Carragher Dismisses Liverpool and United in Premier League Title Race
Jamie Carragher has drawn a hard line under the Premier League title debate for next season – and it does not include either of his old enemies from Old Trafford or his beloved Liverpool.
On a bruising afternoon for Arne Slot’s side, Liverpool’s season sagged again with a 3-2 defeat to Manchester United at Old Trafford. They were 2-0 down, clawed it back through Dominik Szoboszlai and Cody Gakpo, then watched Kobbie Mainoo rip the game away with a composed 77th-minute winner.
United’s victory did more than sting Liverpool pride. It booked their place in next season’s Champions League and all but locked in third place, opening up a six-point gap over the Reds with three matches left. The mood around Old Trafford turned quickly: from crisis talk earlier in the year to whispers of a title challenge in the near future.
Gary Neville was the one to give those whispers a microphone. On his podcast, the former United captain argued that the title could be “up for grabs” over the next couple of seasons and suggested United were edging towards that level again.
Carragher was having none of it.
Pressed on whether Liverpool or Manchester United were better placed to win the Premier League next year, he backed Liverpool in relative terms – but then shut the door on both when it came to the actual title.
“I still think Liverpool are better-placed,” he said on The Gary Neville Podcast, pointing out that United had pretty much their strongest XI on the pitch in this game, while Liverpool were still three or four players short of full strength. Liverpool, he noted, also have something United lack: a core of players who have already dragged a team over the line to major trophies.
Then came the real verdict. Carragher does not see either club in next season’s title picture. For him, the race stays where it is: Arsenal against Manchester City.
He described United’s season as carrying a “false economy”. No European football. Early exits from both domestic cups. A clean league calendar that flatters the final position. Third place, yes, but not the third-best team in the country in his eyes.
That, he argued, is why Liverpool remain in a stronger overall position once injuries clear and the squad is whole again, even after a damaging defeat and a campaign that has fallen well short of expectations.
Neville, looking at the same landscape, saw opportunity rather than illusion. He highlighted the two great unknowns at both clubs: the managers and the summer recruitment. Each, he believes, will look to bring in three or four players, but the scale and quality of that rebuild will depend on how much money is actually available.
For Neville, the window is opening. Pep Guardiola will not be at Manchester City forever. The other traditional heavyweights, in his view, are still searching for their best selves.

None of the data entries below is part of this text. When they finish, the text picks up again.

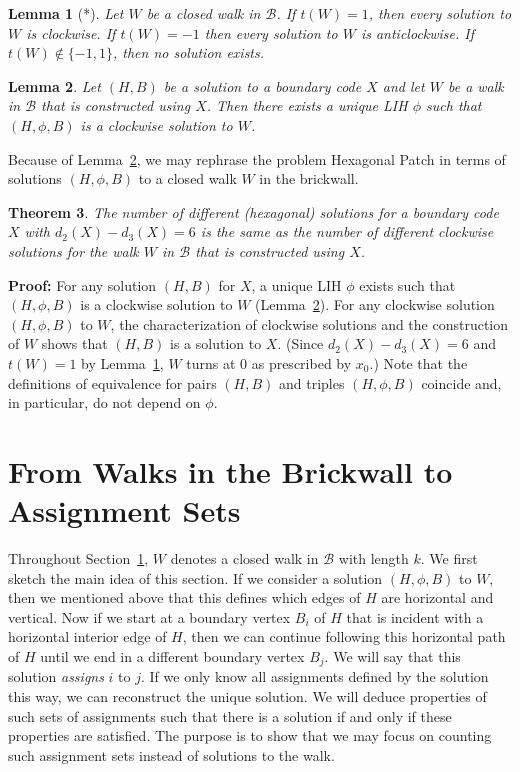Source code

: \documentclass{llncs}
\newcommand{\PF}{{\bf Proof: }}
\newcommand{\QED}{\hspace*{\fill}{$\Box$}\medskip}
\newcommand{\BW}{\mathcal{B}}
\newtheorem{thm}{Theorem}
\newtheorem{lem}[thm]{Lemma}
\begin{document}
\begin{lem}[*]
\label{lem:cw_or_acw}
Let $W$ be a closed walk in $\BW$.
If $t(W)=1$, then every solution to $W$ is clockwise. If $t(W)=-1$ then every solution to $W$ is anticlockwise. If $t(W)\not\in \{-1,1\}$, then no solution exists.
\end{lem}


\begin{lem}
\label{lem:unique_phi}
Let $(H,B)$ be a solution to a boundary code $X$ and let $W$ be a walk in $\BW$ that is constructed using $X$. Then there exists a unique LIH $\phi$ such that $(H,\phi,B)$ is a clockwise solution to $W$.
\end{lem}

Because of Lemma~\ref{lem:unique_phi}, we may rephrase the problem Hexagonal Patch in terms of solutions $(H,\phi,B)$ to a closed walk $W$ in the brickwall. 

\begin{thm}
\label{thm:equiv_boundary_walk}
The number of different (hexagonal) solutions for a boundary code $X$ with $d_2(X)-d_3(X)=6$ is the same as the number of different clockwise solutions for the walk $W$ in $\BW$ that is constructed using $X$.
\end{thm}
\PF
For any solution $(H,B)$ for $X$, a unique LIH $\phi$ exists such that $(H,\phi,B)$ is a clockwise solution to $W$ (Lemma~\ref{lem:unique_phi}). For any clockwise solution $(H,\phi,B)$ to $W$, the characterization of clockwise solutions and the construction of $W$ shows that $(H,B)$ is a solution to $X$. 
(Since $d_2(X)-d_3(X)=6$ and $t(W)=1$ by Lemma~\ref{lem:cw_or_acw}, $W$ turns at $0$ as prescribed by $x_0$.)
Note that the definitions of equivalence for pairs $(H,B)$ and triples $(H,\phi,B)$ coincide and, in particular, do not depend on $\phi$.
\QED






\section{From Walks in the Brickwall to Assignment Sets}
\label{sec:assignments}



Throughout Section~\ref{sec:assignments}, $W$ denotes a closed walk in $\BW$ with length $k$.
We first sketch the main idea of this section.
If we consider a solution $(H,\phi,B)$ to $W$, then we mentioned above that this defines which edges of $H$ are horizontal and vertical. Now if we start at a boundary vertex $B_i$ of $H$ that is incident with a horizontal interior edge of $H$, then we can continue following this horizontal path of $H$ until we end in a different boundary vertex $B_j$. We will say that this solution {\em assigns} $i$ to $j$. If we only know all assignments defined by the solution this way, we can reconstruct the unique solution. We will deduce properties of such sets of assignments such that there is a solution if and only if these properties are satisfied. The purpose is to show that we may focus on counting such assignment sets instead of solutions to the walk.
\end{document}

That, he argued, leaves a league title “up for grabs” in the next year or two – and he believes United could be ready to pounce when that moment arrives.
The present, though, still belongs to the current duopoly.
Arsenal and Manchester City are locked in another tight run-in. Mikel Arteta’s side swept aside Fulham 3-0 on Saturday to move six points clear at the top, but City hold two games in hand, starting with Everton on Monday night. Arsenal are chasing a first Premier League crown since 2004. City are hunting what would be a seventh title in nine seasons.
While United prepare for Sunderland next weekend and Liverpool regroup for Chelsea at Anfield, Carragher’s view is stark. The next chapter in the title story, at least for now, still looks like a two-club script – and it is being written in north London and the blue half of Manchester, not on Merseyside or at Old Trafford.